Kamar ini memang nggak seram. Gue pun merasa nyaman berada di kamar ini. Gue
bahkan mulai berpindah posisi tidur. Yang tadinya gue tidur menghadap ke arah
tiang penyangga. Sekarang gue memindahkan kepala gue 180 derajat ke dekat tiang
penyangga itu. Jadi jarak kepala gue dan tiang penyangga kira-kira 3 langkah
jauhnya. Gue kembali terlelap. Tapi kali ini berbeda, gue merasa ada sesuatu di
bawah selimut gue. Sesuatu yang sangat besar. Dia keluar. Gue melihat sosoknya.
Tubuhnya sangat besar. Dia terlihat sangat marah. Anehnya, gue nggak bisa
melihat wajahnya dengan jelas. Dia menindih tubuh gue. Gue nggak bisa bernapas.
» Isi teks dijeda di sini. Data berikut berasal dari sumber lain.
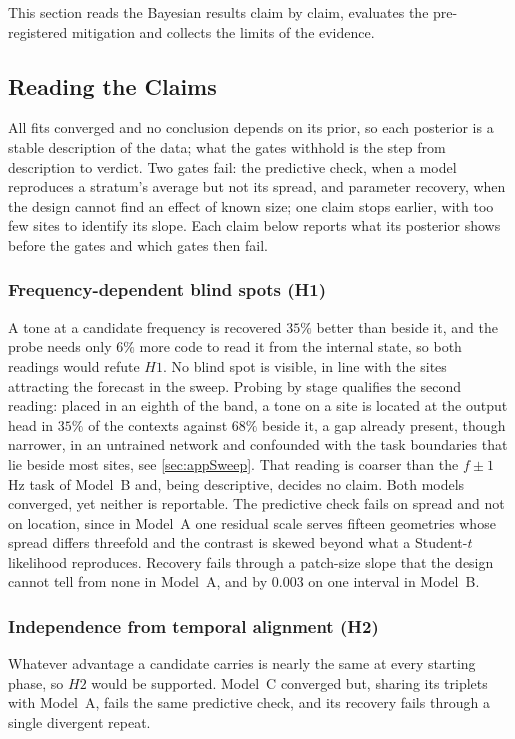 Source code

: This section reads the Bayesian results claim by claim, evaluates the pre-registered mitigation and collects the limits of the evidence.

\subsection{Reading the Claims}\label{sec:claims}
All fits converged and no conclusion depends on its prior, so each posterior is a stable description of the data; what the gates withhold is the step from description to verdict. Two gates fail: the predictive check, when a model reproduces a stratum's average but not its spread, and parameter recovery, when the design cannot find an effect of known size; one claim stops earlier, with too few sites to identify its slope. Each claim below reports what its posterior shows before the gates and which gates then fail.

\subsubsection*{Frequency-dependent blind spots (H1)}
A tone at a candidate frequency is recovered $35\%$ better than beside it, and the probe needs only $6\%$ more code to read it from the internal state, so both readings would refute $H1$. No blind spot is visible, in line with the sites attracting the forecast in the sweep. {\color{red}Probing by stage qualifies the second reading: placed in an eighth of the band, a tone on a site is located at the output head in $35\%$ of the contexts against $68\%$ beside it, a gap already present, though narrower, in an untrained network and confounded with the task boundaries that lie beside most sites, see \autoref{sec:appSweep}. That reading is coarser than the $f\pm1$\,Hz task of Model~B and, being descriptive, decides no claim.} %
Both models converged, yet neither is reportable. The predictive check fails on spread and not on location, since in Model~A one residual scale serves fifteen geometries whose spread differs threefold and the contrast is skewed beyond what a Student-$t$ likelihood reproduces. Recovery fails through a patch-size slope that the design cannot tell from none in Model~A, and by $0.003$ on one interval in Model~B.

\subsubsection*{Independence from temporal alignment (H2)}
Whatever advantage a candidate carries is nearly the same at every starting phase, so $H2$ would be supported. Model~C converged but, sharing its triplets with Model~A, fails the same predictive check, and its recovery fails through a single divergent repeat.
Sesak sekali. "Tolong! Tolong! Siapapun ku mohon tolong aku!". Gue terus
berteriak, gue mulai menyebut dalam nama Tuhan Yesus terus menerus. Gue mencoba
untuk membebaskan diri. Rasanya sangat sesak.
“Aarggghhhhh!!!”,
gue membuka mata. Cuma mimpi! Nafas gue tersengal-sengal. Gue langsung duduk
dan membalikkan tubuh gue ke arah tiang itu. Gue ketindihan? Di Samosir? Fix,
penunggu kamar ini ngajakin gue kenalan! Gue langsung berlari menuju kamar
mandi untuk mandi dan pergi dari kamar itu.
Gue
masih memikirkan kejadian malam itu. Gue nggak tahu sejak kapan, tapi gue
memang punya kebiasaan ketindihan di tempat-tempat yang memang ada penunggunya.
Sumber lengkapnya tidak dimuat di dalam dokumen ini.